Dataset entries:
- - - - - - -

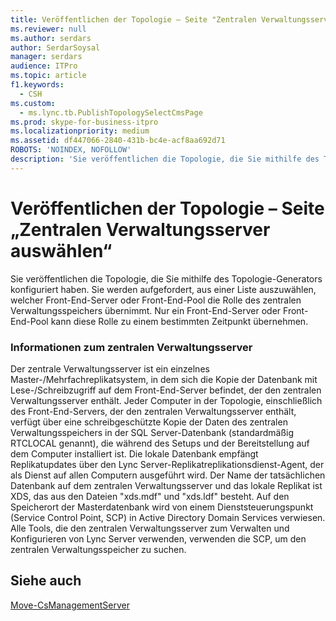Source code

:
 ```yaml
---
title: Veröffentlichen der Topologie – Seite "Zentralen Verwaltungsserver auswählen"
ms.reviewer: null
ms.author: serdars
author: SerdarSoysal
manager: serdars
audience: ITPro
ms.topic: article
f1.keywords:
  - CSH
ms.custom:
  - ms.lync.tb.PublishTopologySelectCmsPage
ms.prod: skype-for-business-itpro
ms.localizationpriority: medium
ms.assetid: df447066-2840-431b-bc4e-acf8aa692d71
ROBOTS: 'NOINDEX, NOFOLLOW'
description: 'Sie veröffentlichen die Topologie, die Sie mithilfe des Topologie-Generators konfiguriert haben. Sie werden aufgefordert, aus einer Liste auszuwählen, welcher Front-End-Server oder Front-End-Pool die Rolle des zentralen Verwaltungsspeichers übernimmt. Nur ein Front-End-Server oder Front-End-Pool kann diese Rolle zu einem bestimmten Zeitpunkt übernehmen.'
---
```


# <a name="publish-topology-select-cms-page"></a>Veröffentlichen der Topologie – Seite „Zentralen Verwaltungsserver auswählen“
 
Sie veröffentlichen die Topologie, die Sie mithilfe des Topologie-Generators konfiguriert haben. Sie werden aufgefordert, aus einer Liste auszuwählen, welcher Front-End-Server oder Front-End-Pool die Rolle des zentralen Verwaltungsspeichers übernimmt. Nur ein Front-End-Server oder Front-End-Pool kann diese Rolle zu einem bestimmten Zeitpunkt übernehmen. 
  
### <a name="about-the-central-management-server"></a>Informationen zum zentralen Verwaltungsserver
Der zentrale Verwaltungsserver ist ein einzelnes Master-/Mehrfachreplikatsystem, in dem sich die Kopie der Datenbank mit Lese-/Schreibzugriff auf dem Front-End-Server befindet, der den zentralen Verwaltungsserver enthält. Jeder Computer in der Topologie, einschließlich des Front-End-Servers, der den zentralen Verwaltungsserver enthält, verfügt über eine schreibgeschützte Kopie der Daten des zentralen Verwaltungsspeichers in der SQL Server-Datenbank (standardmäßig RTCLOCAL genannt), die während des Setups und der Bereitstellung auf dem Computer installiert ist. Die lokale Datenbank empfängt Replikatupdates über den Lync Server-Replikatreplikationsdienst-Agent, der als Dienst auf allen Computern ausgeführt wird. Der Name der tatsächlichen Datenbank auf dem zentralen Verwaltungsserver und das lokale Replikat ist XDS, das aus den Dateien "xds.mdf" und "xds.ldf" besteht. Auf den Speicherort der Masterdatenbank wird von einem Dienststeuerungspunkt (Service Control Point, SCP) in Active Directory Domain Services verwiesen. Alle Tools, die den zentralen Verwaltungsserver zum Verwalten und Konfigurieren von Lync Server verwenden, verwenden die SCP, um den zentralen Verwaltungsspeicher zu suchen.
  
## <a name="see-also"></a>Siehe auch

[Move-CsManagementServer](/powershell/module/skype/move-csmanagementserver?view=skype-ps)
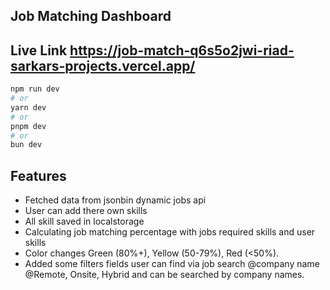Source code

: ## Job Matching Dashboard

## Live Link https://job-match-q6s5o2jwi-riad-sarkars-projects.vercel.app/



```bash
npm run dev
# or
yarn dev
# or
pnpm dev
# or
bun dev
```

## Features
 - Fetched data from jsonbin dynamic jobs api
 - User can add there own skills
 - All skill saved in localstorage
 - Calculating job matching percentage with jobs required skills and user skills
 - Color changes Green (80%+), Yellow (50-79%), Red (<50%).
 - Added some filters fields user can find via job search @company name @Remote, Onsite, Hybrid and can be searched by company names.

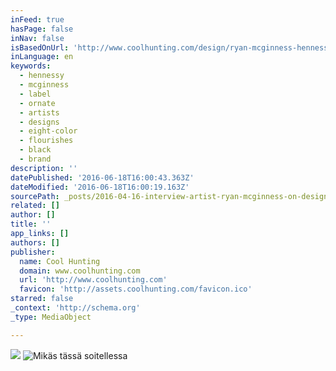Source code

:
 ```yaml
---
inFeed: true
hasPage: false
inNav: false
isBasedOnUrl: 'http://www.coolhunting.com/design/ryan-mcginness-hennessy-bottle'
inLanguage: en
keywords:
  - hennessy
  - mcginness
  - label
  - ornate
  - artists
  - designs
  - eight-color
  - flourishes
  - black
  - brand
description: ''
datePublished: '2016-06-18T16:00:43.363Z'
dateModified: '2016-06-18T16:00:19.163Z'
sourcePath: _posts/2016-04-16-interview-artist-ryan-mcginness-on-designing-for-hennessy.md
related: []
author: []
title: ''
app_links: []
authors: []
publisher:
  name: Cool Hunting
  domain: www.coolhunting.com
  url: 'http://www.coolhunting.com'
  favicon: 'http://assets.coolhunting.com/favicon.ico'
starred: false
_context: 'http://schema.org'
_type: MediaObject

---
```

![](https://the-grid-user-content.s3-us-west-2.amazonaws.com/65e72f5e-eea1-440a-bad1-a50110c6c966.jpg)
![Mikäs tässä soitellessa](https://the-grid-user-content.s3-us-west-2.amazonaws.com/92d1e00f-cab8-4ba9-b9f7-ebc8a124e84e.jpg)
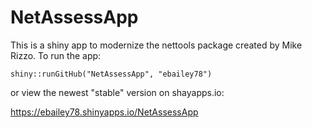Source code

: NetAssessApp
============

This is a shiny app to modernize the nettools package created by Mike Rizzo. To run the app:

```shiny::runGitHub("NetAssessApp", "ebailey78")```

or view the newest "stable" version on shayapps.io:

https://ebailey78.shinyapps.io/NetAssessApp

- - - - - - -

• **What is expected**:
Look through the entries above and say how many lines contain "jobs", giving nothing but the number.

• **Solution for this problem**:
2